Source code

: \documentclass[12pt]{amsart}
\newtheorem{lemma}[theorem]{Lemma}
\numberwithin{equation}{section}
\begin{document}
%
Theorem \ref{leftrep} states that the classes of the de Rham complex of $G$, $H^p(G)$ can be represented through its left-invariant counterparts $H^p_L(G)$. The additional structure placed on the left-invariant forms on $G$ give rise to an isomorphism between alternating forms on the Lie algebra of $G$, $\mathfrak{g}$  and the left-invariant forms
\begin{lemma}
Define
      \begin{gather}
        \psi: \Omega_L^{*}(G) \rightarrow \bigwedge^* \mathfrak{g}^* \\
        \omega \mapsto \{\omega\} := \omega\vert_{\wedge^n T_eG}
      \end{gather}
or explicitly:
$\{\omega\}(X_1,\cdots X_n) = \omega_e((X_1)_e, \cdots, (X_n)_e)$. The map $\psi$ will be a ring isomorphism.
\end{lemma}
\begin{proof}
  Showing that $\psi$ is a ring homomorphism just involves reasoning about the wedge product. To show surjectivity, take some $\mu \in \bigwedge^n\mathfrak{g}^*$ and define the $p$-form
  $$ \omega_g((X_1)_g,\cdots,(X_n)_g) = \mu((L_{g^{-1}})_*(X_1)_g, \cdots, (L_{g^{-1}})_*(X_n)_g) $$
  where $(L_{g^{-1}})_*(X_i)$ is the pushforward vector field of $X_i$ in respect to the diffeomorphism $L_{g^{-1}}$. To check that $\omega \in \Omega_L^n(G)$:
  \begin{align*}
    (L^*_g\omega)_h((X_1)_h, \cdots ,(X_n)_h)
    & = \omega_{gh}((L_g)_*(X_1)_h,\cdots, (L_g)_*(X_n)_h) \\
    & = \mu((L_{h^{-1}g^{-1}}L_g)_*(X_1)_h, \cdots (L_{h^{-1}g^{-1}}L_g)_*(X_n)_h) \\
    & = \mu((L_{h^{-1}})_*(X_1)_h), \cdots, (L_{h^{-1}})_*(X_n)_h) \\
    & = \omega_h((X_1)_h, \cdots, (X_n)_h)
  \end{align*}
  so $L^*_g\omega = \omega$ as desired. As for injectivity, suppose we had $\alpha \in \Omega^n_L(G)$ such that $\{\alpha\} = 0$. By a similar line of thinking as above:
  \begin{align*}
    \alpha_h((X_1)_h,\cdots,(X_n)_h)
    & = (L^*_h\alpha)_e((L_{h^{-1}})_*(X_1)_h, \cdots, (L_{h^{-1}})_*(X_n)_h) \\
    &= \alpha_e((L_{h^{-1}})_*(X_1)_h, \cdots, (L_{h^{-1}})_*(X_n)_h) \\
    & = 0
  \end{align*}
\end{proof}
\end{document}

# WHAT TO WORK ON:
Filter the listing down to the lines holding the word "mathfrak", and return those.

# SOLUTION TO THIS PROBLEM:
Theorem \ref{leftrep} states that the classes of the de Rham complex of $G$, $H^p(G)$ can be represented through its left-invariant counterparts $H^p_L(G)$. The additional structure placed on the left-invariant forms on $G$ give rise to an isomorphism between alternating forms on the Lie algebra of $G$, $\mathfrak{g}$  and the left-invariant forms
        \psi: \Omega_L^{*}(G) \rightarrow \bigwedge^* \mathfrak{g}^* \\
  Showing that $\psi$ is a ring homomorphism just involves reasoning about the wedge product. To show surjectivity, take some $\mu \in \bigwedge^n\mathfrak{g}^*$ and define the $p$-form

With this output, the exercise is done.